Webpack Configuration
Webpack is a JavaScript module bundler that transforms and packages your front-end code into optimized files that browsers can execute efficiently.
Why Webpack?
Modern front-end development involves:
- Multiple JavaScript files that depend on each other
- npm packages from the JavaScript ecosystem
- React components requiring JSX transformation
- Code splitting for optimal page loading
Webpack handles all of this:
| What Webpack Does | Why It Matters |
|---|---|
| Bundling — Combines many files into one or a few bundles | Reduces HTTP requests, improves load times |
| Transpilation — Converts JSX, modern JS to browser-compatible code | Lets you use modern syntax and React |
| npm integration — Installs and bundles npm packages | Access to thousands of open-source libraries |
| Code splitting — Creates separate bundles per entry point | Users only download code needed for the pages they visit |
| Minification — Removes whitespace, compresses code | Smaller file sizes, faster delivery |
Webpack performs code splitting by analyzing each entry point separately. Only the dependencies explicitly required by an entry point (directly or transitively) are included in its resulting bundle. This keeps bundles small and ensures users load only what’s needed for the specific page they’re visiting.
How It Works in NRP Repositories
NRP repositories relies on two main Python libraries that brings Webpack support for Python/Flask:
| Library | Purpose |
|---|---|
| invenio-assets | Provides CLI commands and manages the build process |
| flask-webpackext | Reads Webpack’s output files (manifest.json) and makes them available in Jinja templates via the webpack variable |
Each Python package or module in your repository could contribute to the resulting UI through a webpack.py file. Configurations from these files are merged into a single unified Webpack project:
How the UI Build Process Works
NRP repositories use Flask-WebpackExt combined with a build process managed through ./run.sh commands to build the UI assets.
Build Process Flow
-
Discovery: During
./run.sh invenio webpack install, Flask-WebpackExt discovers all installed Python packages that have registeredwebpack.pyfiles -
Configuration Collection: Each package’s
webpack.pymodule declares:- Webpack entry points (JS bundles to be built)
- Path aliases for importing modules
- NPM dependencies required by the package
- Additional webpack configuration extensions
-
Dependency Aggregation: All NPM dependencies from discovered packages are aggregated into a single
package.jsonat the build directory -
Installation:
npm installruns to install all dependencies needed by all UI packages intonode_modules/ -
Bundling:
./run.sh invenio webpack buildruns webpack to process all entry points and generate optimized bundles (JS/CSS) along with amanifest.jsonfile -
Runtime: Jinja templates read
manifest.jsonand use thewebpackvariable to include the bundled assets
Available Commands
| Command | Purpose |
|---|---|
./run.sh invenio webpack install | Install npm dependencies and set up build environment |
./run.sh invenio webpack build | Build JS/CSS bundles and generate manifest |
./run.sh invenio webpack clean | Clean built assets |
When developing with ./run.sh run, the webpack build and install process happens automatically.
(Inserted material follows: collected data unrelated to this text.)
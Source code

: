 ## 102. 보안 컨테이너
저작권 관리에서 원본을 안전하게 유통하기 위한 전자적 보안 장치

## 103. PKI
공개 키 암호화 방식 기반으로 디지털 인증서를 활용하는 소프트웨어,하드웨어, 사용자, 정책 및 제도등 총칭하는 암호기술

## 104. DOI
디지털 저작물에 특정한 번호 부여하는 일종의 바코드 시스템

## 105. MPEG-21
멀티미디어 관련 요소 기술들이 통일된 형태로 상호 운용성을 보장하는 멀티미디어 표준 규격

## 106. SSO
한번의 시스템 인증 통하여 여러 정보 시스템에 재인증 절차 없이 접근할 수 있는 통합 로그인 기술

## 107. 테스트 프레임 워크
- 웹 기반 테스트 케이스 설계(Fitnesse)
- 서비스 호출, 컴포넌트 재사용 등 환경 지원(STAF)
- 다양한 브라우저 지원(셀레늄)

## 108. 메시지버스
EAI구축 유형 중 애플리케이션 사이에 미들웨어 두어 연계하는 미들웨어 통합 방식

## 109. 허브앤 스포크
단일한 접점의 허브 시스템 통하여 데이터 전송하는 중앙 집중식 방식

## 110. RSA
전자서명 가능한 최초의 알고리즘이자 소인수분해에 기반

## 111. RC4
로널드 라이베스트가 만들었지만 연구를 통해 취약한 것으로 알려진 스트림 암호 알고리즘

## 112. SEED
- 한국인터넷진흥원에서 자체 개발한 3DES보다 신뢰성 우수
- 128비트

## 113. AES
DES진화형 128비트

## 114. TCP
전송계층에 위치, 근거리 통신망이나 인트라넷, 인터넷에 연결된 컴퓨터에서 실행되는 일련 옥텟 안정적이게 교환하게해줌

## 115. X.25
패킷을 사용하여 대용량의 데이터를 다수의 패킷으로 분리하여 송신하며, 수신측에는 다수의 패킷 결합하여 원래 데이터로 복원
You only need to run these commands explicitly when:
- Adding new webpack entry points
- Adding a new
webpack.pymodule - Manually forcing a rebuild
Key Benefits
This architecture means you don’t need to:
- Manually manage NPM dependencies for each UI module
- Configure bundling separately for each package
- Worry about dependency conflicts between modules
All webpack configurations from all packages are combined and built together as a single project.
Registering webpack.py
Each webpack.py file must be explicitly registered as a Python entry point in your package’s pyproject.toml file. The invenio-assets build system discovers webpack configurations through the invenio_assets.webpack entry point group.
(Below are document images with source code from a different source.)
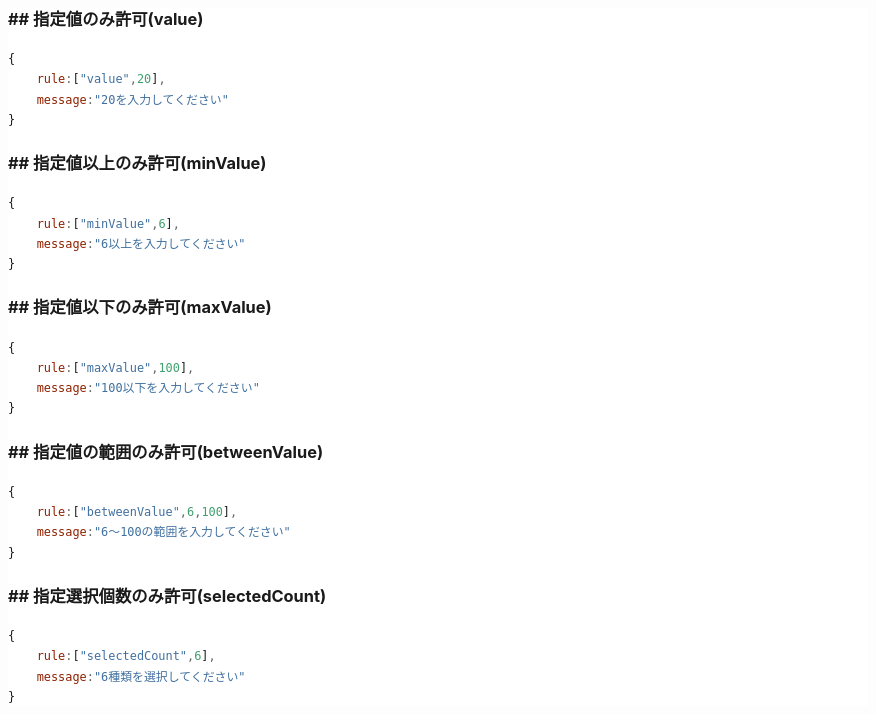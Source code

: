 <a id="vrule_value"></a>

### ## 指定値のみ許可(value)

```javascript
{
	rule:["value",20],
	message:"20を入力してください"
}
```

<a id="vrule_minvalue"></a>

### ## 指定値以上のみ許可(minValue)

```javascript
{
	rule:["minValue",6],
	message:"6以上を入力してください"
}
```

<a id="vrule_maxvalue"></a>

### ## 指定値以下のみ許可(maxValue)

```javascript
{
	rule:["maxValue",100],
	message:"100以下を入力してください"
}
```

<a id="vrule_betweenvalue"></a>

### ## 指定値の範囲のみ許可(betweenValue)

```javascript
{
	rule:["betweenValue",6,100],
	message:"6～100の範囲を入力してください"
}
```

<a id="vrule_selectedcount"></a>

### ## 指定選択個数のみ許可(selectedCount)

```javascript
{
	rule:["selectedCount",6],
	message:"6種類を選択してください"
}
```

<a id="vrule_minselectedcount"></a>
# pyproject.toml - registering webpack configurations
[project.entry-points."invenio_assets.webpack"]
my_theme = "ui.mytheme.webpack:theme"The format is "<entry-point-id>" = "<module.path>:<variable>":
| Part | Example | Description |
|---|---|---|
| Entry point ID | my_theme | A unique identifier for this webpack configuration |
| Module path | ui.mytheme.webpack | Python module path (folders separated by dots) |
| Variable | theme | The name of the WebpackThemeBundle variable to import |
After adding or modifying entry points in pyproject.toml, reinstall the package for the changes to take effect: uv pip install -e .
webpack.py Structure
A webpack.py file defines a WebpackThemeBundle instance that configures:
- Entry points — JavaScript entry files for bundling
- Aliases — Short names for importing modules
- Dependencies — npm packages (
dependenciesanddevDependencies) required by your code - Theme — Which UI theme base to use (typically
semantic-ui)
WebpackThemeBundle
WebpackThemeBundle is the class that defines a webpack theme configuration. It can be placed in any webpack.py file.
Parameters
| Parameter | Type | Description |
|---|---|---|
import_name | string | Typically __name__ - the Python module name |
static_folder | string | Base directory for static files (usually ".") |
default | string | Default theme name (e.g., "semantic-ui") |
themes | dict | Theme configuration with entry points, aliases, dependencies |
Example
from invenio_assets.webpack import WebpackThemeBundle
theme = WebpackThemeBundle(
__name__, # Python module name
".", # Static folder path (relative to this file)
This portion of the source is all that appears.